**WHAT IS NEEDED:** Beneath this line is the data. Output exactly the lines from the line with "[03](#test-case-id-WalletOnlyCreation-03) - Validate" to the line with "no mnemonic words", both ends included, and nothing more.

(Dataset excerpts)
- - - - -

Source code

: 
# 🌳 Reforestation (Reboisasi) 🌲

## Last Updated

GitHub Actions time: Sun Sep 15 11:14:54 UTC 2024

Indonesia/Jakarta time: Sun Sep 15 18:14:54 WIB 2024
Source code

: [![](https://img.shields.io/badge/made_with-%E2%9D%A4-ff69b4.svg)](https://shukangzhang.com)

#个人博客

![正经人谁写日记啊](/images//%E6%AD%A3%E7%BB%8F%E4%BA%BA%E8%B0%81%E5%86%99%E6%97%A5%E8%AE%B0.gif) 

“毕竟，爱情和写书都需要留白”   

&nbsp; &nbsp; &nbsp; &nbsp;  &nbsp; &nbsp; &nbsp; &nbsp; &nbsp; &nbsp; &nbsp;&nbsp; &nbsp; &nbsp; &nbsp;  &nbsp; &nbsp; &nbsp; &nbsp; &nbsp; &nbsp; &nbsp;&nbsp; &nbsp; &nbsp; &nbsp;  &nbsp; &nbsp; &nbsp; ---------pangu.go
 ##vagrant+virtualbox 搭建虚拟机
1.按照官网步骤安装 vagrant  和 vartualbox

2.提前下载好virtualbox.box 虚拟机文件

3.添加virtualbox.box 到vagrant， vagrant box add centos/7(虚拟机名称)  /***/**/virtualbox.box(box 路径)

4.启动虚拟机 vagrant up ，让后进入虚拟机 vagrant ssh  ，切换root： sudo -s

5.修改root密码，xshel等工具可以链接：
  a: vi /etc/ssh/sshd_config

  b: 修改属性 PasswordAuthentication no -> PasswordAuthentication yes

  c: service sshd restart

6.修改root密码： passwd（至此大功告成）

- - - - -

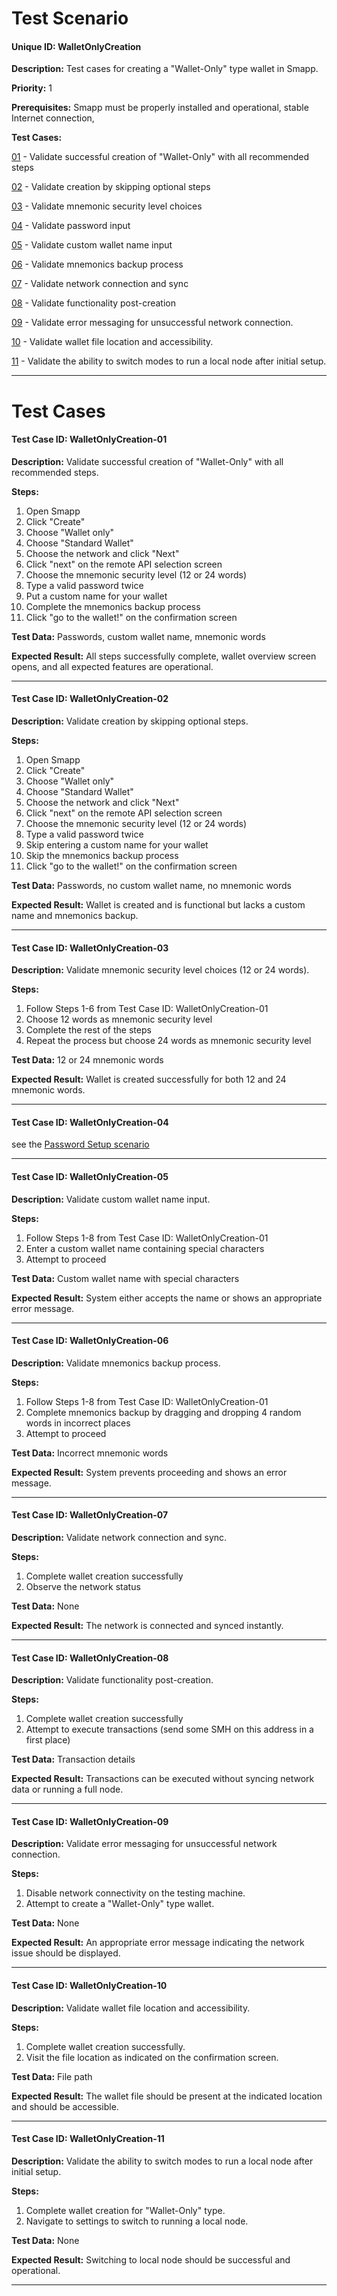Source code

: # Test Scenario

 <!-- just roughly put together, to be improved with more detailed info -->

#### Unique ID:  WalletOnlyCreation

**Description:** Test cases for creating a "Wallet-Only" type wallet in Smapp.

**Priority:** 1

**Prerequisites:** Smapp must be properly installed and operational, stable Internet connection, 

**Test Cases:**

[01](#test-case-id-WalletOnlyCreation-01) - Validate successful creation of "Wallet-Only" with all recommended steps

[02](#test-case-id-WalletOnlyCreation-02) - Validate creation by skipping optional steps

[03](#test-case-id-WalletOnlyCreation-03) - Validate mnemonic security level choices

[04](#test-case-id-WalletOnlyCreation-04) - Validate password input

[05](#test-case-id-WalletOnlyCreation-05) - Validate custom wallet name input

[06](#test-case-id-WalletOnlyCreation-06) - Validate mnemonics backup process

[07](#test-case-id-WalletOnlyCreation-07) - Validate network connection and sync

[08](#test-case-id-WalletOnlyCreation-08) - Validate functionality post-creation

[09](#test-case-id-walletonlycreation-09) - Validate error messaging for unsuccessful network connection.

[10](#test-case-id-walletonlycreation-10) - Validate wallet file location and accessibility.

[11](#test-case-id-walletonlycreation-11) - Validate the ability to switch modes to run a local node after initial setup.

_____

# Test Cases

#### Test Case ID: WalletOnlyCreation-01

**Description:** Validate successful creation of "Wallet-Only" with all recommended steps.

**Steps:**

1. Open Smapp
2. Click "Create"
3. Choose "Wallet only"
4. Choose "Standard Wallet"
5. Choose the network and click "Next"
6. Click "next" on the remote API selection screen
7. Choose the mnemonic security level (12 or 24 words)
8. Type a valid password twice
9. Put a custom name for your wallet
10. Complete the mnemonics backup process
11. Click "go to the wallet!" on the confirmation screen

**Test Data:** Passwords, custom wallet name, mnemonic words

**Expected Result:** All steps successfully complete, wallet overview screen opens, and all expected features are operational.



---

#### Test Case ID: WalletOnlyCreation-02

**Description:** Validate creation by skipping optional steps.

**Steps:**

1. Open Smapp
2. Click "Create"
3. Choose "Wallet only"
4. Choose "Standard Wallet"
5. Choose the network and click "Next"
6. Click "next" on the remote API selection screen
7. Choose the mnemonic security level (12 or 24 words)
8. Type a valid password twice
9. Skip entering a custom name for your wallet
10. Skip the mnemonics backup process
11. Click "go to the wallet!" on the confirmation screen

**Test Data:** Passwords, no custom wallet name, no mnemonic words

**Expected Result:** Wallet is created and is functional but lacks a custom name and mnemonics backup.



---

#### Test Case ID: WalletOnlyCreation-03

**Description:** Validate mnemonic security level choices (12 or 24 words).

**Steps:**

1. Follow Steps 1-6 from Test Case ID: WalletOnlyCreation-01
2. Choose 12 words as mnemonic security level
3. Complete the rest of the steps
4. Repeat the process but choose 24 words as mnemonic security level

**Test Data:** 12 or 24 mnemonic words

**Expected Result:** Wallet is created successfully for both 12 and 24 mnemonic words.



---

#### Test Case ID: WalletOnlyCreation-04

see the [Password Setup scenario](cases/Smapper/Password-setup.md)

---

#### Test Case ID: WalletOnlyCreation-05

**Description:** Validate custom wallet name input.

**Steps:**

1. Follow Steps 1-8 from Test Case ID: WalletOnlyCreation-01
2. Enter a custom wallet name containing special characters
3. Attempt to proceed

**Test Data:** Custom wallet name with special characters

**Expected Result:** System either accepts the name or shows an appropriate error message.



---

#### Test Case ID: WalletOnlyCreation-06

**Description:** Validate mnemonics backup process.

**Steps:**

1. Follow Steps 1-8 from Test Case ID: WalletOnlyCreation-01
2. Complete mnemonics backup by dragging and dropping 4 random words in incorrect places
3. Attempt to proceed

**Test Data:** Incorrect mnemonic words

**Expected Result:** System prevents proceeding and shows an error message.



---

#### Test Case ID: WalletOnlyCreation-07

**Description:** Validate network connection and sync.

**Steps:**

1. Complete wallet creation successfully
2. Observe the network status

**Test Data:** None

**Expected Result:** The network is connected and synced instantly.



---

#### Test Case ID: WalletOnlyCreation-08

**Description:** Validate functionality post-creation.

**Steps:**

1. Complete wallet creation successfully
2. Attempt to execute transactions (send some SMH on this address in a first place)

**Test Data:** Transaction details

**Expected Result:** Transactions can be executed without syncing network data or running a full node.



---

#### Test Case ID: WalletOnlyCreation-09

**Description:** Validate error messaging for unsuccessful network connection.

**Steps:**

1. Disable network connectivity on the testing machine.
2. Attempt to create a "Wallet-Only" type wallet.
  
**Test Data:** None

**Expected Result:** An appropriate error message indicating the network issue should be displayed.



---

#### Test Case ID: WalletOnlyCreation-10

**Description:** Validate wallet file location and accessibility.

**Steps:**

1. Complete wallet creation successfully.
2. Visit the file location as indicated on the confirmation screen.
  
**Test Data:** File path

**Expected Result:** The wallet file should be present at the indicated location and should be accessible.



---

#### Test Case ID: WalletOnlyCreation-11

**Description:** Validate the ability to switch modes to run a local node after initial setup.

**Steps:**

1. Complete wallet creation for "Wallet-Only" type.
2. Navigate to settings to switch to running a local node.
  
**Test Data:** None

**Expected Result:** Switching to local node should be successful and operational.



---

- - - - -

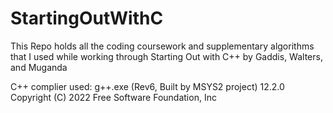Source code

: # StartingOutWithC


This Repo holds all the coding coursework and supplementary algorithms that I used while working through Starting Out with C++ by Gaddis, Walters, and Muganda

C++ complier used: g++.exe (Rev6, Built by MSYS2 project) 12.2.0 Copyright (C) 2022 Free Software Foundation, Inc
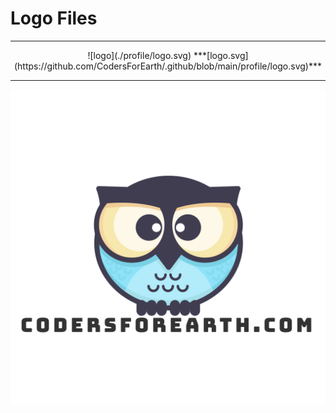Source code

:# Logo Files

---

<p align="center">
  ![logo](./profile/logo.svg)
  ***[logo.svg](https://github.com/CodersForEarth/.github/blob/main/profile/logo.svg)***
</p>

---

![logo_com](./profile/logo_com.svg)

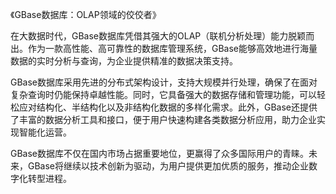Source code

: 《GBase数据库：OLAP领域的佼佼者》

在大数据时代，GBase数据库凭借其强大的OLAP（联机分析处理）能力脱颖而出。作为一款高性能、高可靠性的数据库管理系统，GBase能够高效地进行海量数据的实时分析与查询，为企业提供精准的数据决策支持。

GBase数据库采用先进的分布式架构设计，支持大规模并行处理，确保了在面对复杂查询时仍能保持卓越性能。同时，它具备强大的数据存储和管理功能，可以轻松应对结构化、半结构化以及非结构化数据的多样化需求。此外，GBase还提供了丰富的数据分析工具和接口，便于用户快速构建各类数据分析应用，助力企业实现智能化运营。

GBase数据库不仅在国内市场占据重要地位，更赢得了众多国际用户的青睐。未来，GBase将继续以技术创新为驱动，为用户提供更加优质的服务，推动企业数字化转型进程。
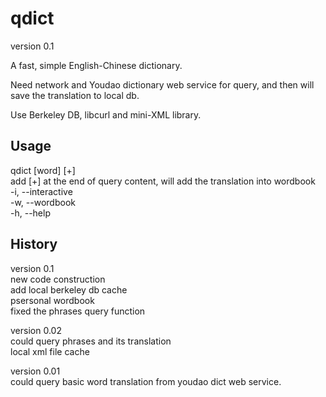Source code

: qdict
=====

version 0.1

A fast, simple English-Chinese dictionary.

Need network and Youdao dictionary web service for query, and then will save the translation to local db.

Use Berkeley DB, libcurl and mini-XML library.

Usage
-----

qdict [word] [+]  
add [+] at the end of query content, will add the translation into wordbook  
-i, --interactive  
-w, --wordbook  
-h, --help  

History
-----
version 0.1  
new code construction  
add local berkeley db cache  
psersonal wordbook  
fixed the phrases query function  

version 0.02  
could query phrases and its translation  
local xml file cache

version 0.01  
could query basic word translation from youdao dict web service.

- - - - -

**PROBLEM SOLUTION:**
[03](#test-case-id-WalletOnlyCreation-03) - Validate mnemonic security level choices

[04](#test-case-id-WalletOnlyCreation-04) - Validate password input

[05](#test-case-id-WalletOnlyCreation-05) - Validate custom wallet name input

[06](#test-case-id-WalletOnlyCreation-06) - Validate mnemonics backup process

[07](#test-case-id-WalletOnlyCreation-07) - Validate network connection and sync

[08](#test-case-id-WalletOnlyCreation-08) - Validate functionality post-creation

[09](#test-case-id-walletonlycreation-09) - Validate error messaging for unsuccessful network connection.

[10](#test-case-id-walletonlycreation-10) - Validate wallet file location and accessibility.

[11](#test-case-id-walletonlycreation-11) - Validate the ability to switch modes to run a local node after initial setup.

_____

# Test Cases

#### Test Case ID: WalletOnlyCreation-01

**Description:** Validate successful creation of "Wallet-Only" with all recommended steps.

**Steps:**

1. Open Smapp
2. Click "Create"
3. Choose "Wallet only"
4. Choose "Standard Wallet"
5. Choose the network and click "Next"
6. Click "next" on the remote API selection screen
7. Choose the mnemonic security level (12 or 24 words)
8. Type a valid password twice
9. Put a custom name for your wallet
10. Complete the mnemonics backup process
11. Click "go to the wallet!" on the confirmation screen

**Test Data:** Passwords, custom wallet name, mnemonic words

**Expected Result:** All steps successfully complete, wallet overview screen opens, and all expected features are operational.



---

#### Test Case ID: WalletOnlyCreation-02

**Description:** Validate creation by skipping optional steps.

**Steps:**

1. Open Smapp
2. Click "Create"
3. Choose "Wallet only"
4. Choose "Standard Wallet"
5. Choose the network and click "Next"
6. Click "next" on the remote API selection screen
7. Choose the mnemonic security level (12 or 24 words)
8. Type a valid password twice
9. Skip entering a custom name for your wallet
10. Skip the mnemonics backup process
11. Click "go to the wallet!" on the confirmation screen

**Test Data:** Passwords, no custom wallet name, no mnemonic words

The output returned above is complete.